Nel giardino del Museu de Arte Antiga, con vista sul Tago notturno e il profilo luminoso del ponte 25 aprile, Bernadette Caille, curatrice francese, ha presentato lo splendido programma sui cinegiornali del Maggio francese, qui per la prima volta (in selezione) fuori dalla Francia in versione restaurata dopo il ritrovamento (in tutto sono 111), e dopo la prima alle Rencontres Photographiques di Arles. Anonimi, ma com’è noto talvolta costruiti con l’apporto di Godard, Marker, William Klein. Bobine 16mm di tre minuti: folgorazioni mute di fotografie splendide, con didascalie incisive e sferzanti per poesia e lucidità politica.
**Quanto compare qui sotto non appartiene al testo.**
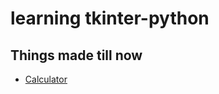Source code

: # learning tkinter-python

## Things made till now

* [Calculator](https://github.com/Manjeetkapil/tkinter-python/blob/main/calculator.py)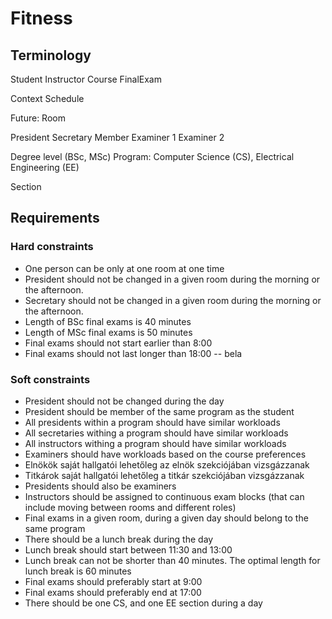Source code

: # Fitness

## Terminology

Student
Instructor
Course
FinalExam

Context
Schedule

Future:
Room

President
Secretary
Member
Examiner 1
Examiner 2


Degree level (BSc, MSc)
Program: Computer Science (CS), Electrical Engineering (EE)

Section


## Requirements

### Hard constraints
-	One person can be only at one room at one time
- President should not be changed in a given room during the morning or the afternoon.
- Secretary should not be changed in a given room during the morning or the afternoon.
-	Length of BSc final exams is 40 minutes 
-	Length of MSc final exams is 50 minutes
- Final exams should not start earlier than 8:00
- Final exams should not last longer than 18:00
-- bela

### Soft constraints
- President should not be changed during the day
- President should be member of the same program as the student
- All presidents within a program should have similar workloads
- All secretaries withing a program should have similar workloads
- All instructors withing a program should have similar workloads
- Examiners should have workloads based on the course preferences
- Elnökök saját hallgatói lehetőleg az elnök szekciójában vizsgázzanak
- Titkárok saját hallgatói lehetőleg a titkár szekciójában vizsgázzanak
- Presidents should also be examiners 
- Instructors should be assigned to continuous exam blocks (that can include moving between rooms and different roles)
- Final exams in a given room, during a given day should belong to the same program
- There should be a lunch break during the day
- Lunch break should start between 11:30 and 13:00 
- Lunch break can not be shorter than 40 minutes. The optimal length for lunch break is 60 minutes
- Final exams should preferably start at 9:00
- Final exams should preferably end at 17:00
- There should be one CS, and one EE section during a day





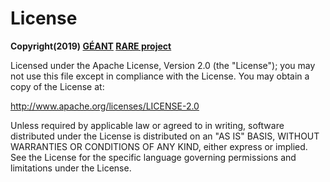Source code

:# **License**

**Copyright(2019) [GÉANT](https://www.geant.org/) [RARE project](https://wiki.geant.org/display/RARE)**

Licensed under the Apache License, Version 2.0 (the "License");
you may not use this file except in compliance with the License.
You may obtain a copy of the License at:  

http://www.apache.org/licenses/LICENSE-2.0 

Unless required by applicable law or agreed to in writing, software
distributed under the License is distributed on an "AS IS" BASIS,
WITHOUT WARRANTIES OR CONDITIONS OF ANY KIND, either express or implied.
See the License for the specific language governing permissions and
limitations under the License.
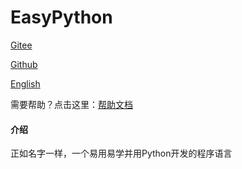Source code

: <!--
 * @作者: __init__(PartyParrot)
 * @作者: ADD(yps666)
 * @Github 地址: https://github.com/PartyParrot359
 * @Gitee 地址: https://gitee.com/JUST_SANS
 * @Gitee 地址: https://gitee.com/yps666py
 * @邮件: 2100970361@qq.com
 * @邮件: qwq-abb-2021@foxmail.com
 * @Date: 2021-11-19 20:32:21
 * @最后一次编辑人: ADD(yps666)
 * @LastEditTime: 2021-12-4 20:17:50
-->
# EasyPython
[Gitee](https://gitee.com/ky-studio/EasyPython)

[Github](https://github.com/PartyParrot359/EasyPython)

[English](./README.md)

需要帮助？点击这里：[帮助文档](./HELP_zh.md)
#### 介绍
正如名字一样，一个易用易学并用Python开发的程序语言

<!-- #### 如何使用？ -->
<!-- 准备工具：Python 3.7以上版本，Pyinstaller -->


<!-- #### 安装教程 -->
<!-- 在发行版中下载程序，打开即可。 -->



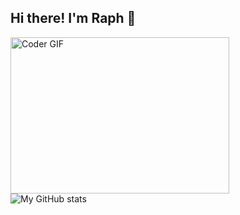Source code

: ## Hi there! I'm Raph 👋

<!--
**raph-7/raph-7** is a ✨ _special_ ✨ repository because its `README.md` (this file) appears on your GitHub profile.

Here are some ideas to get you started:

- 🔭 I’m currently working on [Watoto Na Codi](https://www.watotonacodi.com)
- 🌱 I’m currently learning Bootstrap CSS, Angular, & Next JS
- 👯 I’m looking to collaborate on ...
- 🤔 I’m looking for help with ...
- 💬 Ask me about ...
- 📫 How to reach me: ...
- 😄 Pronouns: ...
- ⚡ Fun fact: ...
-->
<img alt="Coder GIF" height=250 width=350 src="https://cdn.dribbble.com/users/730703/screenshots/6581243/avento.gif" /><br>
![My GitHub stats](https://github-readme-stats.vercel.app/api?username=raph-7&show_icons=true&theme=dark) <br>
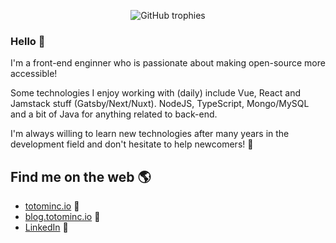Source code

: <p align="center">
  <img src="https://github-profile-trophy.vercel.app/?username=TotomInc&theme=dracula" alt="GitHub trophies" />
</p>

### Hello 👋

I'm a front-end enginner who is passionate about making open-source more accessible!

Some technologies I enjoy working with (daily) include Vue, React and Jamstack stuff (Gatsby/Next/Nuxt). NodeJS, TypeScript, Mongo/MySQL and a bit of Java for anything related to back-end.

I'm always willing to learn new technologies after many years in the development field and don't hesitate to help newcomers! 🙂

## Find me on the web 🌎
- <a href="https://www.totominc.io">totominc.io</a> 🏓
- <a href="https://blog.totominc.io">blog.totominc.io</a> 📗
- <a href="https://www.linkedin.com/in/cazade-thomas/">LinkedIn</a> 💼
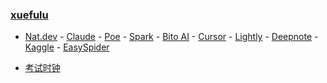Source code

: ### **[xuefulu](http://xuefulu.com/)**

+ [Nat.dev](https://nat.dev) - [Claude](https://claude.ai/) - [Poe](https://poe.com) - [Spark](https://xinghuo.xfyun.cn/desk) - [Bito AI](https://alpha.bito.co/bitoai/) - [Cursor](https://www.cursor.so/) - [Lightly](https://lightly.teamcode.com/login) - [Deepnote](https://deepnote.com/sign-in) - [Kaggle](https://www.kaggle.com/) - [EasySpider](https://www.easyspider.cn/)

+ [考试时钟](http://508cst.gcu.edu.cn/clock/)
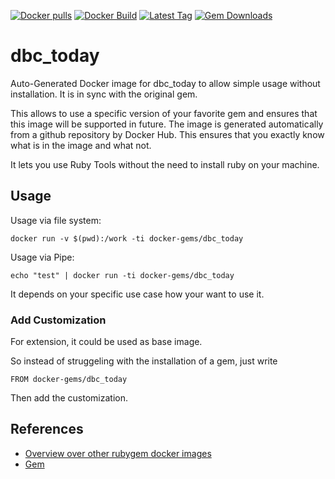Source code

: [![Docker pulls](https://img.shields.io/docker/pulls/rubygem/dbc_today.svg)](https://hub.docker.com/r/rubygem/dbc_today/)
[![Docker Build](https://img.shields.io/docker/automated/rubygem/dbc_today.svg)](https://hub.docker.com/r/rubygem/dbc_today/)
[![Latest Tag](https://img.shields.io/github/tag/docker-rubygem/dbc_today.svg)](https://hub.docker.com/r/rubygem/dbc_today/)
[![Gem Downloads](https://img.shields.io/gem/dt/dbc_today.svg)](https://rubygems.org/gems/dbc_today/)
# dbc_today

Auto-Generated Docker image for dbc_today to allow simple usage without installation.
It is in sync with the original gem.

This allows to use a specific version of your favorite gem and ensures that this image will be supported in future.
The image is generated automatically from a github repository by Docker Hub.
This ensures that you exactly know what is in the image and what not.

It lets you use Ruby Tools without the need to install ruby on your machine.

## Usage

Usage via file system:

`docker run -v $(pwd):/work -ti docker-gems/dbc_today`

Usage via Pipe:

`echo "test" | docker run -ti docker-gems/dbc_today`

It depends on your specific use case how your want to use it.

### Add Customization

For extension, it could be used as base image.

So instead of struggeling with the installation of a gem, just write

`FROM docker-gems/dbc_today`

Then add the customization.

## References

 - [Overview over other rubygem docker images](https://github.com/thinkbot/docker-rubygem)
 - [Gem](https://rubygems.org/gems/dbc_today/)
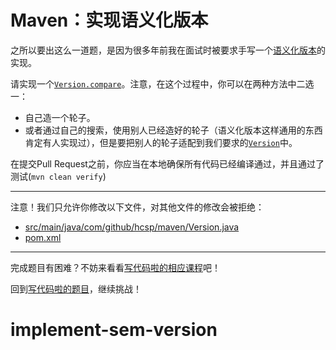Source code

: # Maven：实现语义化版本

之所以要出这么一道题，是因为很多年前我在面试时被要求手写一个[语义化版本](https://semver.org/lang/zh-CN/)的实现。

请实现一个[`Version.compare`](https://github.com/hcsp/implement-sem-version/blob/master/src/main/java/com/github/hcsp/maven/Version.java)。注意，在这个过程中，你可以在两种方法中二选一：

- 自己造一个轮子。
- 或者通过自己的搜索，使用别人已经造好的轮子（语义化版本这样通用的东西肯定有人实现过），但是要把别人的轮子适配到我们要求的[`Version`](https://github.com/hcsp/implement-sem-version/blob/master/src/main/java/com/github/hcsp/maven/Version.java)中。

在提交Pull Request之前，你应当在本地确保所有代码已经编译通过，并且通过了测试(`mvn clean verify`)

-----
注意！我们只允许你修改以下文件，对其他文件的修改会被拒绝：
- [src/main/java/com/github/hcsp/maven/Version.java](https://github.com/hcsp/implement-sem-version/blob/master/src/main/java/com/github/hcsp/maven/Version.java)
- [pom.xml](https://github.com/hcsp/implement-sem-version/blob/master/pom.xml)
-----


完成题目有困难？不妨来看看[写代码啦的相应课程](https://xiedaimala.com/tasks/661cd7ab-7fea-47d0-8e11-555d6fca751d)吧！

回到[写代码啦的题目](https://xiedaimala.com/tasks/661cd7ab-7fea-47d0-8e11-555d6fca751d/quizzes/6c87ef57-7f06-4af2-9112-86dd27ff099d)，继续挑战！
# implement-sem-version
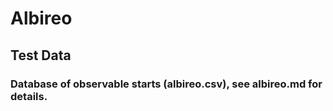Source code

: # Albireo

## Test Data
### Database of observable starts (albireo.csv), see albireo.md for details.
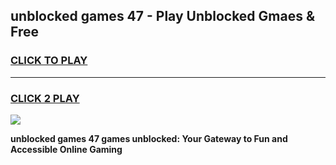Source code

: 
## unblocked games 47 - Play Unblocked Gmaes & Free
<h3>
<a href="https://premium.freeplayer.one?title=unblocked_games_47&ref=20F">CLICK TO PLAY</a></h3>
<hr>

<h3>
<a href="https://premium.freeplayer.one?title=unblocked_games_47&ref=20F">CLICK 2 PLAY</a>
  
</h3>

<a href="https://premium.freeplayer.one?title=unblocked_games_47&ref=20F/"><img src="https://clearcache.store/games.png"></a>


**unblocked games 47 games unblocked: Your Gateway to Fun and Accessible Online Gaming**
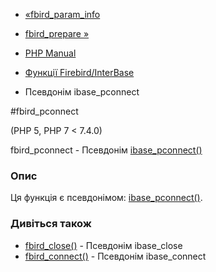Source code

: - [«fbird_param_info](function.fbird-param-info.md)
- [fbird_prepare »](function.fbird-prepare.md)

- [PHP Manual](index.md)
- [Функції Firebird/InterBase](ref.ibase.md)
- Псевдонім ibase_pconnect

#fbird_pconnect

(PHP 5, PHP 7 \< 7.4.0)

fbird_pconnect - Псевдонім
[ibase_pconnect()](function.ibase-pconnect.md)

### Опис

Ця функція є псевдонімом:
[ibase_pconnect()](function.ibase-pconnect.md).

### Дивіться також

- [fbird_close()](function.fbird-close.md) - Псевдонім ibase_close
- [fbird_connect()](function.fbird-connect.md) - Псевдонім
ibase_connect
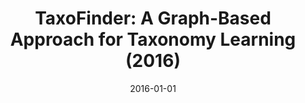 ---
title: "TaxoFinder: A Graph-Based Approach for Taxonomy Learning (2016)"
collection: publications
permalink: /publication/taxofinder
date: 2016-01-01
venue: 'IEEE Transactions on Knowledge and Data Engineering'
paperurl: '/files/research/taxofinder.pdf'
link: 'https://ieeexplore.ieee.org/abstract/document/7236916'
citation: '<b>Yong-Bin Kang</b>, Pari Delir Haghighi, and Frada Burstein, TaxoFinder: A Graph-Based Approach for Taxonomy Learning, IEEE Transactions on Knowledge and Data Engineering, vol. 28, no. 2, pp. 524-536, 1 Feb. 2016, doi: 10.1109/TKDE.2015.2475759.'
---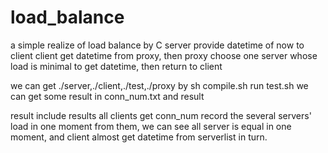 load_balance
============

a simple realize of load balance by C
server provide datetime of now to client
client get datetime from proxy, then proxy choose one server whose load is minimal to get datetime,
then return to client

we can get ./server,./client,./test,./proxy by sh compile.sh
run test.sh
we can get some result in conn_num.txt and result

result include results all clients get
conn_num record the several servers' load in one moment
from them, we can see all server is equal in one moment, and client almost get datetime from serverlist in turn.

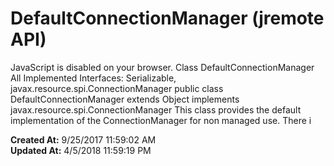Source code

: # DefaultConnectionManager (jremote API)

JavaScript is disabled on your browser. Class DefaultConnectionManager All Implemented Interfaces: Serializable, javax.resource.spi.ConnectionManager public class DefaultConnectionManager extends Object implements javax.resource.spi.ConnectionManager This class provides the default implementation of the ConnectionManager for non managed use. There i  

**Created At:** 9/25/2017 11:59:02 AM  
**Updated At:** 4/5/2018 11:59:19 PM  

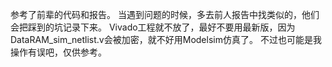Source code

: 参考了前辈的代码和报告。
当遇到问题的时候，多去前人报告中找类似的，他们会把踩到的坑记录下来。
Vivado工程就不放了，最好不要用最新版，因为DataRAM_sim_netlist.v会被加密，就不好用Modelsim仿真了。
不过也可能是我操作有误吧，仅供参考。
Sempre affollatissima la serata dei video in concorso, la «open call» portoghese curata da Chougnet: 24 video scelti fra i quasi 200 arrivati. Memoria, identità, violenza, inquietudine. E mescolanza di linguaggi e generi: animazione, performance, finzione, fotografia, televisione; astrazioni, realismo. Il primo premio è andato a Sem título, dei giovani Luciano Scherer e Marta Flores, 5’. Ritrae, col solo suono dell’ambiente, corpi che il mare porta sulla spiaggia, corpi inerti di performer che oscillano come morti fra l’acqua e la sabbia, ricordando i corpi delle persone vere scaraventate nella morte e nell’oblìo dal calcolo, dalla crudeltà e dall’indifferenza del potere. Un lavoro onesto e sommesso, partecipe, lontano dalle mode, dagli slogan, dalle demagogie.
STORIE DI LUCE
Si attraversa il Tago e si passa di là, lasciandosi alle spalle Lisbona con le sue colline. Qui, il lungofiume si snoda fra rovine di case ornate di graffiti colorati e spiazzi erbosi ben allestiti, e dopo il ristorante «Ponto final» coi suoi tavolini sul fiume che già sembra mare ecco un edificio trasformato in atelier per artisti. Irit Batsry, di origine israeliana ma da trent’anni a New York e da tempo fra New York e Lisbona, ha qui il suo studio. Videoartista attiva nel mondo e fra le più importanti internazionalmente, espone la sua installazione Screen (2018), trina di pellicola attraversata da una videoproiezione. Consulente artistica di FUSO e presenza generosa e costante al festival, Batsry dirige «Loops Lisboa», che si tiene da qualche anno in autunno: un festival dedicato alle forme audiovisive basate sulla ripetizione. Ma qui ha intrapreso anche una fase nuova del suo lavoro, incentrata sul riutilizzo di vecchie pellicole, trovate nei mercatini, amorevolmente trattate: su tela, su superfici trasparenti; intrecciate e combinate come in nuove forme di pareti o di schermi in videoinstallazioni; con nastri riflettenti che le percorrono, raddoppiandone il senso. E perfino le vecchie scatole arrugginite dei film diventano per questa artista fonte di ispirazione. Videoarte che si lascia attraversare dal cinema, cinema attraversato dal video, pellicola come materia da lavorare, trasparenza concreta.